▶ _Exercise brief_
Scan the data below and report how many lines include the word "VASS". Nothing else is wanted.

Records excerpted from a collection
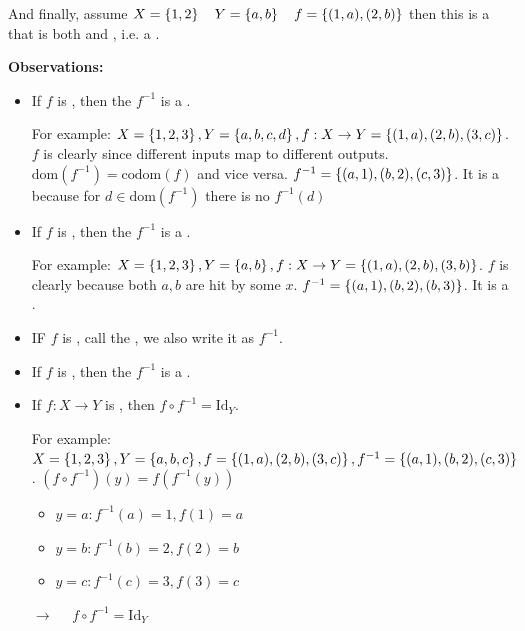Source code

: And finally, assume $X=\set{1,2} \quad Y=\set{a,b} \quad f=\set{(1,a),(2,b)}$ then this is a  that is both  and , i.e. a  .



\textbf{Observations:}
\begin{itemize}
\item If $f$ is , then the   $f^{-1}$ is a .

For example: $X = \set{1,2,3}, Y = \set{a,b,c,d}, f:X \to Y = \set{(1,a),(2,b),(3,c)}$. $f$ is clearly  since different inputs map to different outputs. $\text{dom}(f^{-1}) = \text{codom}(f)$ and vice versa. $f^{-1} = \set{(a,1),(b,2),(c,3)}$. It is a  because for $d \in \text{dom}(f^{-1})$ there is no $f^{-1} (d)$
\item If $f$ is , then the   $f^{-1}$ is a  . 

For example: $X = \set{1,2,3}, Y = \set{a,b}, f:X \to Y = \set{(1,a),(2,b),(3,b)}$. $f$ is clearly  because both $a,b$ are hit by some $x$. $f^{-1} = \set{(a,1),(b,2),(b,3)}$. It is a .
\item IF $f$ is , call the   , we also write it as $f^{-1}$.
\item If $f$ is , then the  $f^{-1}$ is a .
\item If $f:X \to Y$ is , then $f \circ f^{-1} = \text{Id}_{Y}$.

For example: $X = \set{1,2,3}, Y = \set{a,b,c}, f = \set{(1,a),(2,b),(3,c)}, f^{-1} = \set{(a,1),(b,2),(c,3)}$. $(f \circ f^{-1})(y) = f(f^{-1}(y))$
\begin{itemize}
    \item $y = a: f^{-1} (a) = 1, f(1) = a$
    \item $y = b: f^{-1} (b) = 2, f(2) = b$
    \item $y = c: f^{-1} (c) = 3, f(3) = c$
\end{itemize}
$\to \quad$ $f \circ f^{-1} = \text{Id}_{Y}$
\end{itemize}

* * *

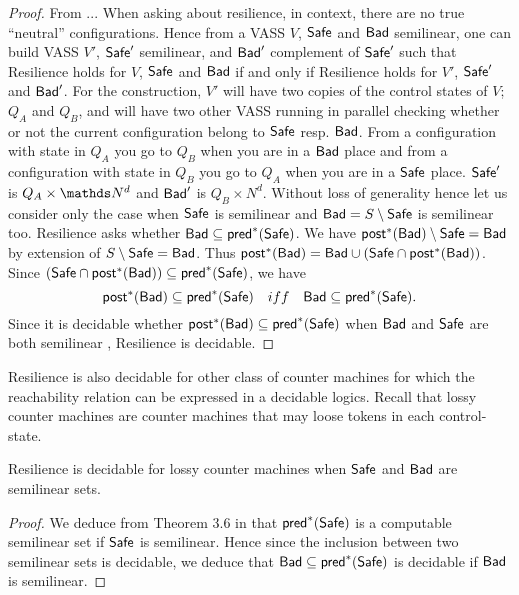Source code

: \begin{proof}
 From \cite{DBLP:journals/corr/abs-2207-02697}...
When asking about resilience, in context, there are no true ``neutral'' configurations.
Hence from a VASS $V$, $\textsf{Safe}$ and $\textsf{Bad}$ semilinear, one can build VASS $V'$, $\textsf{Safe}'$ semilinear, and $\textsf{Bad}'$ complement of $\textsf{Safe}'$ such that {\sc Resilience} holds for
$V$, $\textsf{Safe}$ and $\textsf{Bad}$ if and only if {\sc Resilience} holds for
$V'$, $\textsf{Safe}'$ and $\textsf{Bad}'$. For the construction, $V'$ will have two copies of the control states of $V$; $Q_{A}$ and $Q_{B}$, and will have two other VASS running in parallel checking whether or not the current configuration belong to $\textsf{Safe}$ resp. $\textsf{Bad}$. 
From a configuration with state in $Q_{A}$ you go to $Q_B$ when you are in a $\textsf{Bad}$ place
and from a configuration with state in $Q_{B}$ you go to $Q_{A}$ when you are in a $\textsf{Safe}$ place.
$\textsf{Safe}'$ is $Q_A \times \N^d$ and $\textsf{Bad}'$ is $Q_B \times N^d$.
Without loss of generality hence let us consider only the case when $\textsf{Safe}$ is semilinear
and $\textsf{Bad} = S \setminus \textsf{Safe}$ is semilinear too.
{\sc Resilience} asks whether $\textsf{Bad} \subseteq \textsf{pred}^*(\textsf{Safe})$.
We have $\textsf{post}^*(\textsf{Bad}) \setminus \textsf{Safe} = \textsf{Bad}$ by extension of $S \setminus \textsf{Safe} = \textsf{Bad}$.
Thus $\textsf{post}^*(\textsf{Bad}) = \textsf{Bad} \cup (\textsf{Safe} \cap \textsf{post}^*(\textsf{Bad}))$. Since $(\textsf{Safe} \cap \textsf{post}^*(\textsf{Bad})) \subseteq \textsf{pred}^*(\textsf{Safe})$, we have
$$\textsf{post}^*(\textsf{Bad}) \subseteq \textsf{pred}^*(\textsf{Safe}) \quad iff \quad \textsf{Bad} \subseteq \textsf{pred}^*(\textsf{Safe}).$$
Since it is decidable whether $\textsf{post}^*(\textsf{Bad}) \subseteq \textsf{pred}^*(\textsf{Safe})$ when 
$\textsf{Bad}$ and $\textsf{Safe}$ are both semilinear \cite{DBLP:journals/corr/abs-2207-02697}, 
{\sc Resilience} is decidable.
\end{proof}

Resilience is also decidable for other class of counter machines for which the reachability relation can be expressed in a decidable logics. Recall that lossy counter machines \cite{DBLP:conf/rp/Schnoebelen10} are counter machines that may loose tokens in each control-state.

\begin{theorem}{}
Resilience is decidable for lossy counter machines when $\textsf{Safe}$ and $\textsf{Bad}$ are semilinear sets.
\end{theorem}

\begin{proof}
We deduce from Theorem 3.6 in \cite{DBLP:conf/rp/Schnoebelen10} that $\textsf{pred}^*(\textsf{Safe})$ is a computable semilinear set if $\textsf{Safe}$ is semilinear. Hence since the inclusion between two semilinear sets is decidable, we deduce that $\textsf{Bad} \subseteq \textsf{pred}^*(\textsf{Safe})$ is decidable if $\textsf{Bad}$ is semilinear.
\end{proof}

--

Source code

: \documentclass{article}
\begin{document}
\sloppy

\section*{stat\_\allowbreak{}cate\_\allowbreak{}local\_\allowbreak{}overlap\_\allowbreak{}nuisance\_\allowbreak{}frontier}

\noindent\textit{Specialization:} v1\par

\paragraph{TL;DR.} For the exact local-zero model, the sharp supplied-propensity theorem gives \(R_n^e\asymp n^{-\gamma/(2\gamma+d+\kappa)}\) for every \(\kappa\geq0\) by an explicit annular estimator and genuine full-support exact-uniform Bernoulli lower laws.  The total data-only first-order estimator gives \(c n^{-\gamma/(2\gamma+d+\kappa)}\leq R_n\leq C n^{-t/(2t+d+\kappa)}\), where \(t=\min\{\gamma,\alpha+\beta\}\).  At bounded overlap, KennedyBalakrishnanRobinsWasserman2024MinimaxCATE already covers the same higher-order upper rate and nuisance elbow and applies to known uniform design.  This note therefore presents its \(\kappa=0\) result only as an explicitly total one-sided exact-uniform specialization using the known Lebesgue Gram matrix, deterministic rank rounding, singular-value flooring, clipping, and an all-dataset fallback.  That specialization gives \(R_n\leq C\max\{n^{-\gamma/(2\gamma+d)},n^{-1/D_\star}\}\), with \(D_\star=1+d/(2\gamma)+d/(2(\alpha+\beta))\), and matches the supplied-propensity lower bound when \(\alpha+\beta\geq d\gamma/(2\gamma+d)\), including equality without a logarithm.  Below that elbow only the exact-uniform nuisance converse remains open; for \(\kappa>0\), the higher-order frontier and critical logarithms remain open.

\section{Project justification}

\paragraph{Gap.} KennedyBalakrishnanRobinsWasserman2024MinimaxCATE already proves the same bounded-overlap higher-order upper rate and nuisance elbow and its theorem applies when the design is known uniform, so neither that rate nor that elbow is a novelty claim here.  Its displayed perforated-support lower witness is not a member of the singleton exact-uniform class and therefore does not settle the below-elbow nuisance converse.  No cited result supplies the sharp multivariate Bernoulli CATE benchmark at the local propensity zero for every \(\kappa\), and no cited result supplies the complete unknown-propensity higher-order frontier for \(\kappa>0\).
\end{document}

▶ _Completed task_
2